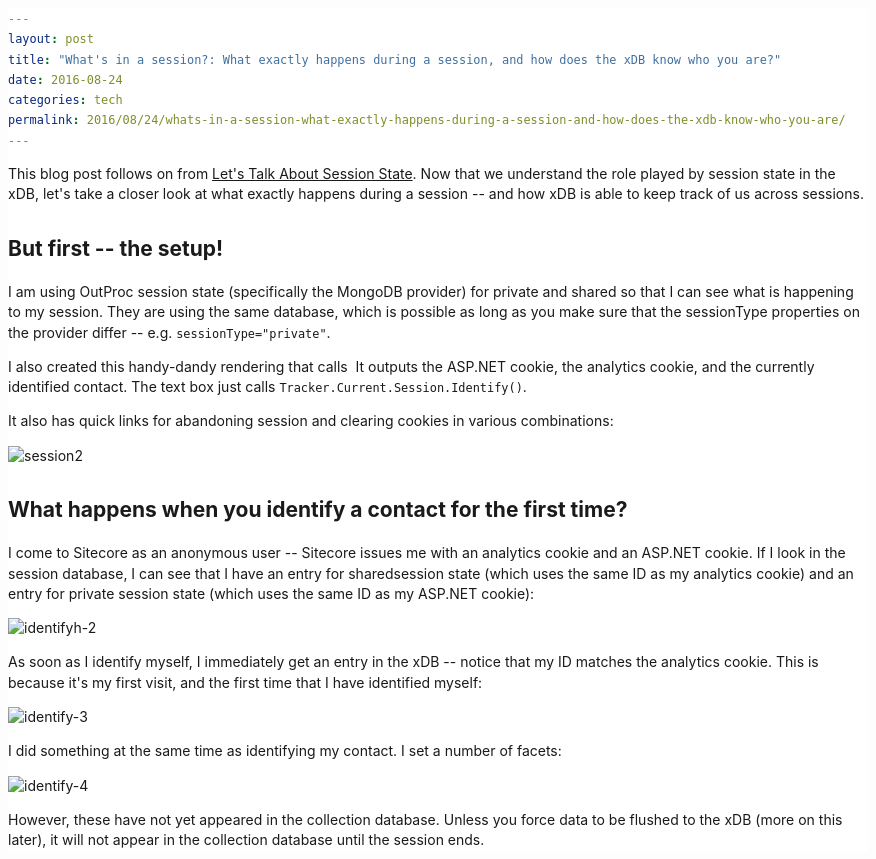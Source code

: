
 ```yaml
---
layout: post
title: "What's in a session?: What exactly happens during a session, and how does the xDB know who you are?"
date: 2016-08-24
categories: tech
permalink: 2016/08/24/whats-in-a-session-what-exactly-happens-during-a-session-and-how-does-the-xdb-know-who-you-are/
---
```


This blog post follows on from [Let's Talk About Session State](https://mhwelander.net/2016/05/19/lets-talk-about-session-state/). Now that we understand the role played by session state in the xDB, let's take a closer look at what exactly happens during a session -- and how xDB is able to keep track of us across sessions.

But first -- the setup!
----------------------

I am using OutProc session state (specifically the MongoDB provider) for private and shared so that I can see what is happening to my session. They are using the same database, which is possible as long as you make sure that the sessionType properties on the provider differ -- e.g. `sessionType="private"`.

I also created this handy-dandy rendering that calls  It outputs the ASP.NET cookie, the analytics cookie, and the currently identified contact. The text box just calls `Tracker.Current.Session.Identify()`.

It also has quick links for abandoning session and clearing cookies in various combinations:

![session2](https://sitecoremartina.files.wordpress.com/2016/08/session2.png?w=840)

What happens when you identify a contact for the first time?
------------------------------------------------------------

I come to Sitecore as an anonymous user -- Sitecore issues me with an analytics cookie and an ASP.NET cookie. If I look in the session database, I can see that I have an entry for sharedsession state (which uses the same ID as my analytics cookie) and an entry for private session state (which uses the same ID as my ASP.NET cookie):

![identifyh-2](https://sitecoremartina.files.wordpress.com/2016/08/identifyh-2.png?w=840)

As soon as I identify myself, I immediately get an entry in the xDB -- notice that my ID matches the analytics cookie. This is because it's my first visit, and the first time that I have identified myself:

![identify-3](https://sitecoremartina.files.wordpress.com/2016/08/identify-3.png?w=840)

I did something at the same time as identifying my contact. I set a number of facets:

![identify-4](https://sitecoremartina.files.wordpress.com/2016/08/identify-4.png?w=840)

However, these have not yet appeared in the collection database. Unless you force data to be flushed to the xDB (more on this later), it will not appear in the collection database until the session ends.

===

→ **Prompt**:
Write out every line of the entries that holds the word "state".

→ **Answer to the exercise**:
This blog post follows on from [Let's Talk About Session State](https://mhwelander.net/2016/05/19/lets-talk-about-session-state/). Now that we understand the role played by session state in the xDB, let's take a closer look at what exactly happens during a session -- and how xDB is able to keep track of us across sessions.
I am using OutProc session state (specifically the MongoDB provider) for private and shared so that I can see what is happening to my session. They are using the same database, which is possible as long as you make sure that the sessionType properties on the provider differ -- e.g. `sessionType="private"`.
I come to Sitecore as an anonymous user -- Sitecore issues me with an analytics cookie and an ASP.NET cookie. If I look in the session database, I can see that I have an entry for sharedsession state (which uses the same ID as my analytics cookie) and an entry for private session state (which uses the same ID as my ASP.NET cookie):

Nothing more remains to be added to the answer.